I tried using current_date function but I can't get the syntax right. I get
the following error
FAILED: SemanticException [Error 10011]: Line 1:47 Invalid
function 'current_date'

Could you please help me with the syntax.
--
Thanking You,
Ayaz
DU DU
2015-06-02 14:24:52 UTC
Permalink
You may try to_date(FROM_UNIXTIME(UNIX_TIMESTAMP()))
Post by Ayazur Rehman
Hi everyone,
I am trying to schedule a hive query using Oozie, to perform aggregation
on a table on data of a particular day and save the results in another
table whenever every 24 hours.
the schema of my table is something like (tablename - currenttable)
id string
cdatetime timestamp
average int
locations array<string>
color string
And currently the query that I perform manually everyday is something like
insert into table lotable select id, lv, cdatetime, color, count(color)
from currenttable lateral view explode(locations) lvtable as lv where
to_date(cdatetime)='2015-06-01' group by cdatetime, color, lv, id;
So, in order to automate the process I want to use a date function that
would let hive aggregate on the data of the previous day.
I tried using current_date function but I can't get the syntax right. I
get the following error
FAILED: SemanticException [Error 10011]: Line 1:47 Invalid
function 'current_date'
Could you please help me with the syntax.
--
Thanking You,
Ayaz
--
Thanks,
Will
Gopal Vijayaraghavan
2015-06-02 17:30:02 UTC
Permalink
Hi,
Post by DU DU
You may try to_date(FROM_UNIXTIME(UNIX_TIMESTAMP()))
That would be a very bad idea for query correctness.

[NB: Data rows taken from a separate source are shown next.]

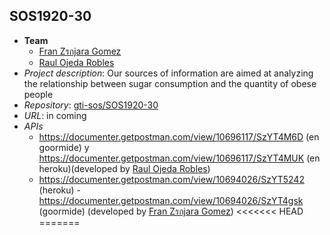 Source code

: ## SOS1920-30
- **Team**
  - [Fran Zรกjara Gomez](https://github.com/FranZajara)
  - [Raul Ojeda Robles](https://github.com/rauojerob)
- *Project description*:  Our sources of information are aimed at analyzing the relationship between sugar consumption and the quantity of obese people
- *Repository*: [gti-sos/SOS1920-30](https://github.com/gti-sos/SOS1920-30)
- *URL*: in coming
-  *APIs*
    -  https://documenter.getpostman.com/view/10696117/SzYT4M6D
	(en goormide) y https://documenter.getpostman.com/view/10696117/SzYT4MUK (en heroku)(developed by [Raul Ojeda Robles](https://github.com/rauojerob))
    - https://documenter.getpostman.com/view/10694026/SzYT5242 (heroku)
	-https://documenter.getpostman.com/view/10694026/SzYT4gsk (goormide)
	(developed by [Fran Zรกjara Gomez](https://github.com/FranZajara))
<<<<<<< HEAD
=======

The current_date UDF was introduced because of that particular
anti-pattern.

The unix_timestamp() is evaluated when a row is read, so each row gets a
slightly different timestamp when doing ETLs & I have seen it give
completely incorrect results when used near midnight (i.e query kicked off
at 11:59, executed at 00:01 next day).

Plus map-reduce falure handling mandates (logically) identical outputs on
map task retries or speculation.

I¹ve recently pulled out the current_timestamp() impl out into a reusable
UDF
recently so that I can use that in hive-1.0.x installs as well.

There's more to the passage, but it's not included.